Tuesday, October 25, 2022

Court rejects continuing violations deadline extension in failure-to-train case

This case teaches us some painful lessons about statutes of limitations. While Title VII relaxes the SOL in certain cases under the continuing violations doctrine, it does not help the plaintiff in this case because he was aware of certain adverse employment actions while they were happening and therefore had to file an EEOC charge at that time.

The case is Tassy v. Buttigieg, issued on October 20. Plaintiff worked for the Federal Aviation Administration and was denied a series of training opportunities. In hostile work environment cases, where the abuse is ongoing, the statute of limitations starts to run on the date of the last hostile act. The reason for this is that the employee may not be fully cognizant of the hostile environment right away, as HWE cases require a series of hostile acts for there to be a claim under Title VII. But promotion denials and other discrete acts of discrimination do not fall into that exception, as these personnel decisions are apparent on the day they take place. As discrete acts are easy to identify, you cannot wait for a series of promotion denials to unfold before filing an EEOC charge. The Supreme Court said that in National Railroad Passenger Corp. v. Morgan, 536 U.S. 135 (2002). 

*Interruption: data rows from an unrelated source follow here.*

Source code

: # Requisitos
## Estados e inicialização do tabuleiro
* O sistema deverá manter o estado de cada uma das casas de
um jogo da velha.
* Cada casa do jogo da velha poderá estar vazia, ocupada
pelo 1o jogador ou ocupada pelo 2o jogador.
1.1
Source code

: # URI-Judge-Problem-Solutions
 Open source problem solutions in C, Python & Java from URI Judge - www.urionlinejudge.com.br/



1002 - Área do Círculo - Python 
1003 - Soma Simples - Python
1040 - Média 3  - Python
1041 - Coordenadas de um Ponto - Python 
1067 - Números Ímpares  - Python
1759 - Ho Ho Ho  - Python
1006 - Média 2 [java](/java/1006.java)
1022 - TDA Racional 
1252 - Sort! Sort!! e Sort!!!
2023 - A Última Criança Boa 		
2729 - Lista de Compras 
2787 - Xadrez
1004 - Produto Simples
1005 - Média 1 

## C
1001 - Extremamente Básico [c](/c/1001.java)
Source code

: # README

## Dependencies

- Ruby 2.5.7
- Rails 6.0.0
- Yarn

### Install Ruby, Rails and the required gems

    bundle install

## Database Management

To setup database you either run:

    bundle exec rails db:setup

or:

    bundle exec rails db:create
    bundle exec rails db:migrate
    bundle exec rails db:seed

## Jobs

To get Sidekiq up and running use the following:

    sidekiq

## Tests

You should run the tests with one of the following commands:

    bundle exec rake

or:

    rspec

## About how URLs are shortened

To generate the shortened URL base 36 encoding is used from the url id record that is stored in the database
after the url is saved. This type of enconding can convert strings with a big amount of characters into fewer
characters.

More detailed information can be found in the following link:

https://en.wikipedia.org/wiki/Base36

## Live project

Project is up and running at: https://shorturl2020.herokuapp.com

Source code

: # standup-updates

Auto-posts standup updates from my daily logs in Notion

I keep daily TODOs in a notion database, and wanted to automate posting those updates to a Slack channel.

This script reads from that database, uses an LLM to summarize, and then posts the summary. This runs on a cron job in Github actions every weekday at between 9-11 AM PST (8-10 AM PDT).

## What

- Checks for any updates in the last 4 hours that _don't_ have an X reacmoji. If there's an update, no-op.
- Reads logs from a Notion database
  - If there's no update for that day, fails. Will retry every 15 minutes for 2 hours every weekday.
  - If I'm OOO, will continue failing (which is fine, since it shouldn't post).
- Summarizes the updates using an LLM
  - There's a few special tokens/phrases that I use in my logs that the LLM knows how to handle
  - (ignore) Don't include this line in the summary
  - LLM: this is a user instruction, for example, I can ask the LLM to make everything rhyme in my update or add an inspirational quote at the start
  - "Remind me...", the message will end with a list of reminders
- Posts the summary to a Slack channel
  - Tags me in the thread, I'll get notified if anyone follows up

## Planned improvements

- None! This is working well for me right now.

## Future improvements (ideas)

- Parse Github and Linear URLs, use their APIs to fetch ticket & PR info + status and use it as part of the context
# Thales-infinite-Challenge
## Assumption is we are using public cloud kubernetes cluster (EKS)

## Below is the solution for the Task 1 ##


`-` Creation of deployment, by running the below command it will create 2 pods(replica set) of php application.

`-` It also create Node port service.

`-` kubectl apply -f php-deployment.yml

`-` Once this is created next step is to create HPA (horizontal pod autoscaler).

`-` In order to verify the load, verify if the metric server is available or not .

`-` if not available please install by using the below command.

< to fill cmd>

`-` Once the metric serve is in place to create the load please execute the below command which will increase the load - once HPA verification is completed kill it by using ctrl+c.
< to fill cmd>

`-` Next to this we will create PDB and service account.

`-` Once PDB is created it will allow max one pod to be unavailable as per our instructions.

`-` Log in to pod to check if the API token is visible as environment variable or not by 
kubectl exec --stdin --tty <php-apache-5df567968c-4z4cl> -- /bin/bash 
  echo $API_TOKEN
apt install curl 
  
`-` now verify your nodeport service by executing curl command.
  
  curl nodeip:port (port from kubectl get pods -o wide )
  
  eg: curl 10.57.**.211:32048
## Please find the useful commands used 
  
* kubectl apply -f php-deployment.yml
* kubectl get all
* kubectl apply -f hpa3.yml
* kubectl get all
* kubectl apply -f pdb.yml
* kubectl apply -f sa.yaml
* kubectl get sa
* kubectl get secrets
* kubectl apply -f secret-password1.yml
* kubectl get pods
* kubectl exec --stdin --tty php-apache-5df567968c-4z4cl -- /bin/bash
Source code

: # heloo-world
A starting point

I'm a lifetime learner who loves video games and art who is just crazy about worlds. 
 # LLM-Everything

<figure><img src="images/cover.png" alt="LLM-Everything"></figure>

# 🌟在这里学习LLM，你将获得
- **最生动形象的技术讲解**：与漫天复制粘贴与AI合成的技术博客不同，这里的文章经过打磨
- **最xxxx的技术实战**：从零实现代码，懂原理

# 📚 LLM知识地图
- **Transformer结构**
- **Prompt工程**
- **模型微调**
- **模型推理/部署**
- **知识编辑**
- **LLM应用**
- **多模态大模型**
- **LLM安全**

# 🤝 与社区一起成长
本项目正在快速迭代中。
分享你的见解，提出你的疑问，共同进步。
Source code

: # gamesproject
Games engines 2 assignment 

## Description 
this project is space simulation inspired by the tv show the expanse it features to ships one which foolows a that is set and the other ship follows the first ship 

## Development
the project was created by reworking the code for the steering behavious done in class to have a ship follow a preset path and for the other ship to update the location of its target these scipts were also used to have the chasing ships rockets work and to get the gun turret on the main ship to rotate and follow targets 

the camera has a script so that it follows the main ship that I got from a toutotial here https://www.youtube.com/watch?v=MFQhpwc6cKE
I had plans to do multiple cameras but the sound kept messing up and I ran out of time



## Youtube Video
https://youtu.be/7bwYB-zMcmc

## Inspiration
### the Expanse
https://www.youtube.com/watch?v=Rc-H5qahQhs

Plaintiff must not have filed an EEOC charge during the early training denials. His failure-to-trail claims were dismissed in the district court. Hence this appeal. He argues that the training denials were part of an ongoing pattern of harassment and that the short federal EEO deadline was not waived. But the Court of Appeals (Livingston, Pooler and Sack) says that training denials are among the discrete acts that must be grieved within the EEOC deadline and cannot comprise a continuing violation that we associate with HWE claims. 

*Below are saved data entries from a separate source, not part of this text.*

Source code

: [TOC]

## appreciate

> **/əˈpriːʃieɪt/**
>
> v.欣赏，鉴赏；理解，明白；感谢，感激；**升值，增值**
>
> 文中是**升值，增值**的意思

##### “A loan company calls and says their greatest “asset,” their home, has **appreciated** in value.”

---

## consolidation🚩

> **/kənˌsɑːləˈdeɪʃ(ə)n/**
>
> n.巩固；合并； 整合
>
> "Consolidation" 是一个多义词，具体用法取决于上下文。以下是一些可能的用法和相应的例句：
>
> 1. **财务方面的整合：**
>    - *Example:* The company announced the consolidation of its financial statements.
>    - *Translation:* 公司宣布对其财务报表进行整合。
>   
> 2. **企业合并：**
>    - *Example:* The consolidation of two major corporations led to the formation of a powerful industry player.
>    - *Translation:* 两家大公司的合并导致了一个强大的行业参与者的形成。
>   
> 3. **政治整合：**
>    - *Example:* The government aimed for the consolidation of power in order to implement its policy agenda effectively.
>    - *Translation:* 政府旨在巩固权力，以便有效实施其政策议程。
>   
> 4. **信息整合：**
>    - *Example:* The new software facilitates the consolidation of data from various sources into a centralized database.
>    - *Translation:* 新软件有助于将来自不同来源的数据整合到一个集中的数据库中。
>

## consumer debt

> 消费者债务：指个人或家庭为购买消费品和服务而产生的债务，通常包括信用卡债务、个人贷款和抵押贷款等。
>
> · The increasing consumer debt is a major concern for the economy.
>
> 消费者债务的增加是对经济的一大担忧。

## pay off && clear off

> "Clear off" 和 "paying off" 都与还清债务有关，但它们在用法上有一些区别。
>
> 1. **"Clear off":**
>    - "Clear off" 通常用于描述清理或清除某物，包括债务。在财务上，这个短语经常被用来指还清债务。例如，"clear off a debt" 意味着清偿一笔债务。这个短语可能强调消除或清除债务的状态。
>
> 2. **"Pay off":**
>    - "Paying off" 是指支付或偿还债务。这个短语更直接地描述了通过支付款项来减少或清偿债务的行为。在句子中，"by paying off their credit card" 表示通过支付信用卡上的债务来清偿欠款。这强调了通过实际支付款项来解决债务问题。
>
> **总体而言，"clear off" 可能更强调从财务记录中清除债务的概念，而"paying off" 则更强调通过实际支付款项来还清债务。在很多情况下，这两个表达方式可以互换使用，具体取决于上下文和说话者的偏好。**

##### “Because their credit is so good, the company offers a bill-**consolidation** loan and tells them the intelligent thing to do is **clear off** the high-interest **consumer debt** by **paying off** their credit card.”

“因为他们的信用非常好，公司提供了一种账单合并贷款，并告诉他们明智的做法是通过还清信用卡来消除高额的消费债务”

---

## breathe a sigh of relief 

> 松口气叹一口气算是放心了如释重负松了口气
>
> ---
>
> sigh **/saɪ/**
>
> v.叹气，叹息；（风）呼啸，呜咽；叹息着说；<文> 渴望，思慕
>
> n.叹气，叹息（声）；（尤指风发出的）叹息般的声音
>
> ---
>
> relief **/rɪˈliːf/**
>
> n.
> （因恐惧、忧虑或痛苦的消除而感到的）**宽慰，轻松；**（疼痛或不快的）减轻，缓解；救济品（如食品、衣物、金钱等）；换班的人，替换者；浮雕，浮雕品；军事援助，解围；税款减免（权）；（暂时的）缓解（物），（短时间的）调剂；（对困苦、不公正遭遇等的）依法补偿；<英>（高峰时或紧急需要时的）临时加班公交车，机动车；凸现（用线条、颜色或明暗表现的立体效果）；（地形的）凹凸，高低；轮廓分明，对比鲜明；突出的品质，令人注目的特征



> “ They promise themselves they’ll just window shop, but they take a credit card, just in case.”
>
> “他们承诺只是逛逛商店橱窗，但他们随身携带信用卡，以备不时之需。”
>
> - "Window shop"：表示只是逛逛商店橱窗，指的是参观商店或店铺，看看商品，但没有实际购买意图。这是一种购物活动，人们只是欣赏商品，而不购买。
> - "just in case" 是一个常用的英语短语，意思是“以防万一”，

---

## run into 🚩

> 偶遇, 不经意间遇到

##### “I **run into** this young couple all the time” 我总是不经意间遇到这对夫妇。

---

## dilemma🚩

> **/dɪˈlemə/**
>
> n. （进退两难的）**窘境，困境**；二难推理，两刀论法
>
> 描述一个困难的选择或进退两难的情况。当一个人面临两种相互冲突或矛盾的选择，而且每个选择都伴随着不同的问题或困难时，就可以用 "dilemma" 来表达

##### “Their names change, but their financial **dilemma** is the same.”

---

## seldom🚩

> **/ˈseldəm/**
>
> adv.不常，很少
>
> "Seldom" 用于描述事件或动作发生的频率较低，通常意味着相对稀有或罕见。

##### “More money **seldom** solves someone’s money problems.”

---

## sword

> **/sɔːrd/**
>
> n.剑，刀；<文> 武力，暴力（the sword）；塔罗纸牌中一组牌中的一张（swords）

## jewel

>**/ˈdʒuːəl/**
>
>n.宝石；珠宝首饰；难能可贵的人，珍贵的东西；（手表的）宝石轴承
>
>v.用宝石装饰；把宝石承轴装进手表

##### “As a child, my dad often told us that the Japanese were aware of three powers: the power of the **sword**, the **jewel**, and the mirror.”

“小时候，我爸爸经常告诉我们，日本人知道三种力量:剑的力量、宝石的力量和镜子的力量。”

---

What this means is that when Tassy went to the federal EEO office with his discrimination charge, his failure to train claims were untimely because none had happened in the previous 45 days, the deadline for EEO charges when you work for the federal government. He tries to get around this by stating that other acts of discrimination took place during those 45 days, which included management ignoring his training requests. The Court says this conclusory allegation in his affidavit is not enough to make the claims timely His "vague reference to 'repeatedly . . . rebuffed' requests is insufficient to support his claim that discrete acts of discriminatory conduct occurred throughout the entirety of his time" at the federal office where he worked. Practice tip: summary judgment affidavits need to be as detailed as possible.

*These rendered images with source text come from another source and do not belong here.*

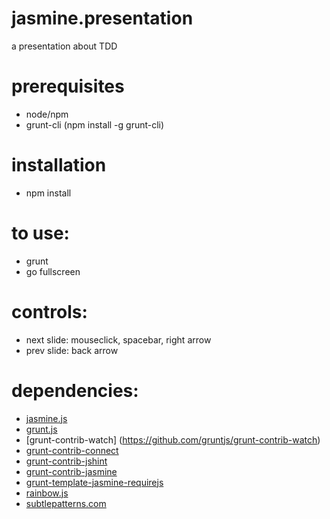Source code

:jasmine.presentation
====================

a presentation about TDD

prerequisites
======================
- node/npm
- grunt-cli (npm install -g grunt-cli)

installation
======================
- npm install

to use:
=============
- grunt
- go fullscreen

controls:
===========
- next slide: mouseclick, spacebar, right arrow 
- prev slide: back arrow

dependencies:
=================
- [jasmine.js](http://pivotal.github.com/jasmine/)
- [grunt.js](https://github.com/gruntjs/grunt)
- [grunt-contrib-watch] (https://github.com/gruntjs/grunt-contrib-watch)
- [grunt-contrib-connect](https://github.com/gruntjs/grunt-contrib-connect)
- [grunt-contrib-jshint](https://github.com/gruntjs/grunt-contrib-jshint)
- [grunt-contrib-jasmine](https://github.com/gruntjs/grunt-contrib-jasmine)
- [grunt-template-jasmine-requirejs](https://github.com/cloudchen/grunt-template-jasmine-requirejs)
- [rainbow.js](http://craig.is/making/rainbows/)
- [subtlepatterns.com](http://subtlepatterns.com/)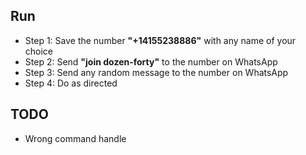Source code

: ## Run
* Step 1: Save the number **"+14155238886"** with any name of your choice
* Step 2: Send **"join dozen-forty"** to the number on WhatsApp
* Step 3: Send any random message to the number on WhatsApp
* Step 4: Do as directed

## TODO
* Wrong command handle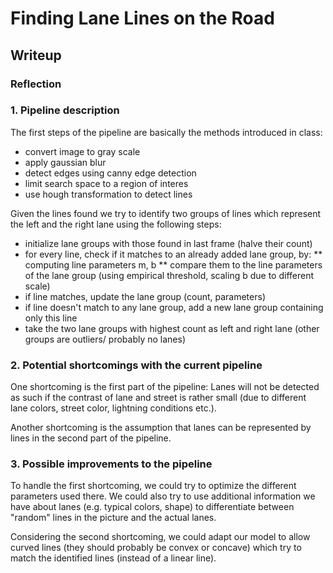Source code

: # **Finding Lane Lines on the Road** 

## Writeup

### Reflection

### 1. Pipeline description

The first steps of the pipeline are basically the methods introduced in class:
* convert image to gray scale
* apply gaussian blur
* detect edges using canny edge detection
* limit search space to a region of interes
* use hough transformation to detect lines

Given the lines found we try to identify two groups of lines which represent the left and the right lane using the following steps:

* initialize lane groups with those found in last frame (halve their count)
* for every line, check if it matches to an already added lane group, by:
** computing line parameters m, b
** compare them to the line parameters of the lane group (using empirical threshold, scaling b due to different scale)
* if line matches, update the lane group (count, parameters)
* if line doesn't match to any lane group, add a new lane group containing only this line
* take the two lane groups with highest count as left and right lane (other groups are outliers/ probably no lanes)


### 2. Potential shortcomings with the current pipeline


One shortcoming is the first part of the pipeline: Lanes will not be detected as such if the contrast of lane and street is rather small (due to different lane colors, street color, lightning conditions etc.).

Another shortcoming is the assumption that lanes can be represented by lines in the second part of the pipeline.


### 3. Possible improvements to the pipeline

To handle the first shortcoming, we could try to optimize the different parameters used there. We could also try to use additional information we have about lanes (e.g. typical colors, shape) to differentiate between "random" lines in the picture and the actual lanes.

Considering the second shortcoming, we could adapt our model to allow curved lines (they should probably be convex or concave) which try to match the identified lines (instead of a linear line).
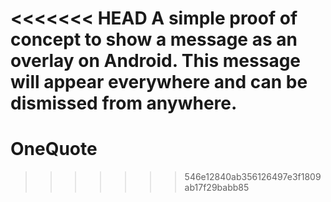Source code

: <<<<<<< HEAD
A simple proof of concept to show a message as an overlay on Android. This message will appear
everywhere and can be dismissed from anywhere.
=======
OneQuote
========
>>>>>>> 546e12840ab356126497e3f1809ab17f29babb85

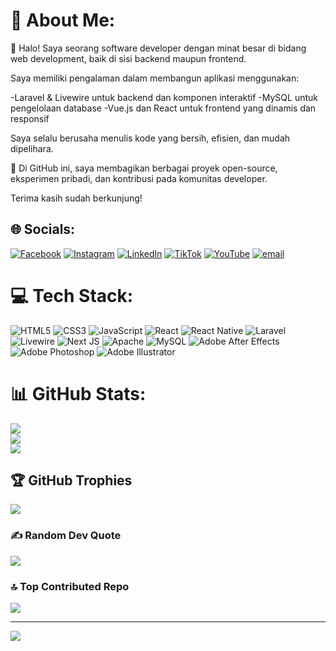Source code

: # 💫 About Me:
👋 Halo! Saya seorang software developer dengan minat besar di bidang web development, baik di sisi backend maupun frontend.

Saya memiliki pengalaman dalam membangun aplikasi menggunakan:

-Laravel & Livewire untuk backend dan komponen interaktif
-MySQL untuk pengelolaan database
-Vue.js dan React untuk frontend yang dinamis dan responsif

Saya selalu berusaha menulis kode yang bersih, efisien, dan mudah dipelihara.

🚀 Di GitHub ini, saya membagikan berbagai proyek open-source, eksperimen pribadi, dan kontribusi pada komunitas developer.

Terima kasih sudah berkunjung!


## 🌐 Socials:
[![Facebook](https://img.shields.io/badge/Facebook-%231877F2.svg?logo=Facebook&logoColor=white)](https://facebook.com/profile.php?id=100078974515888) [![Instagram](https://img.shields.io/badge/Instagram-%23E4405F.svg?logo=Instagram&logoColor=white)](https://instagram.com/Lukman_cale007) [![LinkedIn](https://img.shields.io/badge/LinkedIn-%230077B5.svg?logo=linkedin&logoColor=white)](https://linkedin.com/in/lukman) [![TikTok](https://img.shields.io/badge/TikTok-%23000000.svg?logo=TikTok&logoColor=white)](https://tiktok.com/@Lukmancale007) [![YouTube](https://img.shields.io/badge/YouTube-%23FF0000.svg?logo=YouTube&logoColor=white)](https://youtube.com/@cale007) [![email](https://img.shields.io/badge/Email-D14836?logo=gmail&logoColor=white)](mailto:Lukmancale007@gmail.com) 

# 💻 Tech Stack:
 ![HTML5](https://img.shields.io/badge/html5-%23E34F26.svg?style=flat&logo=html5&logoColor=white) ![CSS3](https://img.shields.io/badge/css3-%231572B6.svg?style=flat&logo=css3&logoColor=white) ![JavaScript](https://img.shields.io/badge/javascript-%23323330.svg?style=flat&logo=javascript&logoColor=%23F7DF1E) ![React](https://img.shields.io/badge/react-%2320232a.svg?style=flat&logo=react&logoColor=%2361DAFB) ![React Native](https://img.shields.io/badge/react_native-%2320232a.svg?style=flat&logo=react&logoColor=%2361DAFB) ![Laravel](https://img.shields.io/badge/laravel-%23FF2D20.svg?style=flat&logo=laravel&logoColor=white) ![Livewire](https://img.shields.io/badge/livewire-%234e56a6.svg?style=flat&logo=livewire&logoColor=white) ![Next JS](https://img.shields.io/badge/Next-black?style=flat&logo=next.js&logoColor=white) ![Apache](https://img.shields.io/badge/apache-%23D42029.svg?style=flat&logo=apache&logoColor=white) ![MySQL](https://img.shields.io/badge/mysql-4479A1.svg?style=flat&logo=mysql&logoColor=white) ![Adobe After Effects](https://img.shields.io/badge/Adobe%20After%20Effects-9999FF.svg?style=flat&logo=Adobe%20After%20Effects&logoColor=white) ![Adobe Photoshop](https://img.shields.io/badge/adobe%20photoshop-%2331A8FF.svg?style=flat&logo=adobe%20photoshop&logoColor=white) ![Adobe Illustrator](https://img.shields.io/badge/adobe%20illustrator-%23FF9A00.svg?style=flat&logo=adobe%20illustrator&logoColor=white)
# 📊 GitHub Stats:
![](https://github-readme-stats.vercel.app/api?username=Lukmancale007&theme=radical&hide_border=false&include_all_commits=false&count_private=false)<br/>
![](https://nirzak-streak-stats.vercel.app/?user=Lukmancale007&theme=radical&hide_border=false)<br/>
![](https://github-readme-stats.vercel.app/api/top-langs/?username=Lukmancale007&theme=radical&hide_border=false&include_all_commits=false&count_private=false&layout=compact)

## 🏆 GitHub Trophies
![](https://github-profile-trophy.vercel.app/?username=Lukmancale007&theme=material-palenight&no-frame=false&no-bg=true&margin-w=4)

### ✍️ Random Dev Quote
![](https://quotes-github-readme.vercel.app/api?type=horizontal&theme=tokyonight)

### 🔝 Top Contributed Repo
![](https://github-contributor-stats.vercel.app/api?username=Lukmancale007&limit=5&theme=merko&combine_all_yearly_contributions=true)

---
[![](https://visitcount.itsvg.in/api?id=Lukmancale007&icon=0&color=0)](https://visitcount.itsvg.in)

<!-- Proudly created with GPRM ( https://gprm.itsvg.in ) -->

What about plaintiff's claim that the training denials were part of a larger pattern of discriminatory conduct in the workplace, creating an overall HWE? This is a creative argument, as negative personnel decisions can in fact support a HWE claim in certain circumstances. If that argument has merit, then Tassy can invoke the continuing violations rule. The Court rejects that argument, noting that the Supreme Court has already "rejected the . . . view that a series or pattern of ‘related discrete acts’ could constitute one continuous ‘unlawful employment practice’ for purposes of the statute of limitations." To the contrary, "discrete discriminatory acts are not actionable if time barred, even when they are related to acts alleged in timely filed charges,” as “[e]ach discrete discriminatory act starts a new clock for filing charges alleging that act.” This language comes from the Morgan ruling, and Chin v. Port Authority, 685 F.3d 135 (2d Cir. 2012).